Jane Pratt became an editor at the age of 24 but has yet to raise a title to financial maturity. The legacies of the beloved Sassy and Jane exist in the Tumblrs and tweets of a generation of her devoted readers-turned-unapologetic-over-sharing-bloggers. Now 48, five years out of her last print job, and having completed detours in TV and satellite radio, Ms. Pratt is catching up to her acolytes on the web, with the help of a new new-media publisher that could translate her cultural cache into sustainable profit.
On Monday Ms. Pratt launched xoJane.com with SAY Media, an online branding and publishing company, which acquired the pet-owner social media sites Dogster and Catster in April. xoJane.com is the company’s first custom site. SAY Media president Troy Young told Off the Record that Ms. Pratt embodies SAY’s vision of “passion-based media,” which, coupled with some smart branding and blown up to a large scale, he believes is the ticket for success 2.0.
“Audience has to be earned now,” Mr. Young told Off the Record. Ms. Pratt earned her audience with a chatty personal writing style and her monthly diary columns, which made minor celebrities out of herself and her staffers.

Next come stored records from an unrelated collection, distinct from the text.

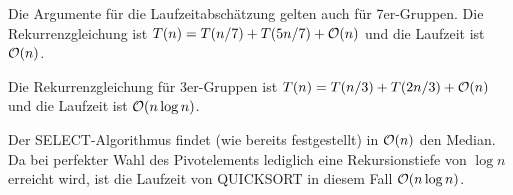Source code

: \documentclass{article}
\begin{document}
\begin{solutions}
  \item Die Argumente für die Laufzeitabschätzung gelten auch für 7er-Gruppen. Die Rekurrenzgleichung ist $T(n) = T(n/7) + T(5n/7) + \mathcal{O}(n)$ und die Laufzeit ist $\mathcal{O}(n)$.
  \item Die Rekurrenzgleichung für 3er-Gruppen ist $T(n) = T(n/3) + T(2n/3) + \mathcal{O}(n)$ und die Laufzeit ist $\mathcal{O}(n \log n)$.
  \item Der SELECT-Algorithmus findet (wie bereits festgestellt) in $\mathcal{O}(n)$ den Median. Da bei perfekter Wahl des Pivotelements lediglich eine Rekursionstiefe von $\log n$ erreicht wird, ist die Laufzeit von QUICKSORT in diesem Fall $\mathcal{O}(n \log n)$.
\end{solutions}
\end{document}
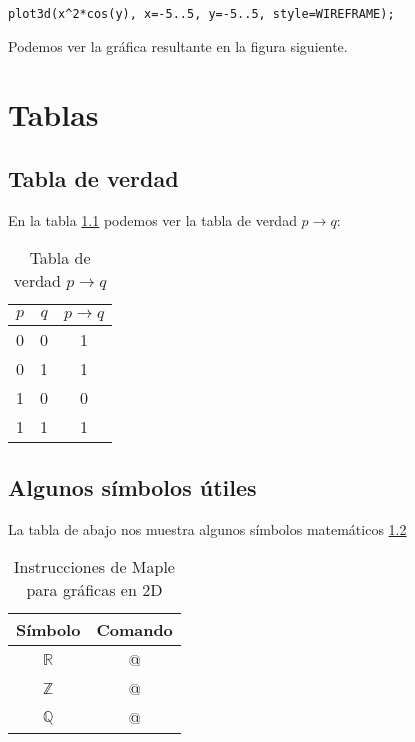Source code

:\documentclass[letterpaper,12pt]{book}
\begin{document}
\begin{verbatim}
plot3d(x^2*cos(y), x=-5..5, y=-5..5, style=WIREFRAME);
\end{verbatim}

Podemos ver la gráfica resultante en la figura siguiente.


\chapter{Tablas}

\section{Tabla de verdad}

En la tabla \ref{tab:cap8t1} podemos ver la tabla de verdad $p \rightarrow q$:

\begin{table}[ht]
	\caption{Tabla de verdad $p \rightarrow q$}
	\begin{center}
		\begin{tabular}{|c|c|c|} \hline
			$p$ & $q$ & $p \rightarrow q$\\\hline
			0 & 0 & 1 \\
			0 & 1 & 1 \\
			1 & 0 & 0 \\
			1 & 1 & 1 \\\hline
		\end{tabular}
	\end{center}
	\label{tab:cap8t1}
\end{table}

\section{Algunos símbolos útiles}

La tabla de abajo nos muestra algunos símbolos matemáticos \ref{tab:cap7t2}

\begin{table}[h!]
	\caption{Instrucciones de Maple para gráficas en 2D}
	\begin{center}
		\begin{tabular}{|c|c|} \hline
			Símbolo & Comando \\ \hline
			$$ \mathbb{R}$$ &  \verb@\mathbb{R}@  \\ \hline
			$$\mathbb{Z}$$ & \verb@\mathbb{Z}@ \\ \hline
			$$\mathbb{Q}$$ & \verb@\mathbb{Q}@ \\ \hline
		\end{tabular}
	\end{center}
	\label{tab:cap7t2}
\end{table}
\end{document}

“I felt like I was on a TV show,” said former Jane editor Jauretsi Saizarbitoria, who was hired as an editor based on her experience as a Details promotions director, D.J. and overall cool girl. “Jane was the star, and the rest of us were surrounding characters.” Of course, when actual reality TV cameras came knocking, Ms. Pratt turned them down. She already had the only platform she needed.
Social media came along shortly thereafter, pushing all web editorial content even further toward the personal, confessional and incendiary.
“I read my daughter’s Facebook page,” Mr. Young said, sounding a little horrified. “Publishing and advertising have to live in that world.”
Like ingratiating party guests, xoJane.com bloggers have already endeared themselves to readers with slightly combative intimacy. Readers already know that Cat the beauty blogger’s parents were disengaged when she was a child and that Eliza monitors her husband’s bottle of lubricant. Of course, all that also means comments, “likes” and advertisers’ highly prized “engagement.”
Acknowledging that banner ads are no longer a profitable strategy, Mr. Young told Off The Record that SAY brings content-branding strategies to the table, but they require Ms. Pratt and staff to dissolve the traditional magazine “church and state” divide between editorial and advertising. A “polisher” will work with Ms. Pratt’s editorial staff and SAY’s creative studios to bring content into the ads, creating what Mr. Young calls “ad experiences.” He says xoJane is launching with big advertisers Covergirl, Unilever, and Lord & Taylor, although no campaigns or branded content were visible at press time.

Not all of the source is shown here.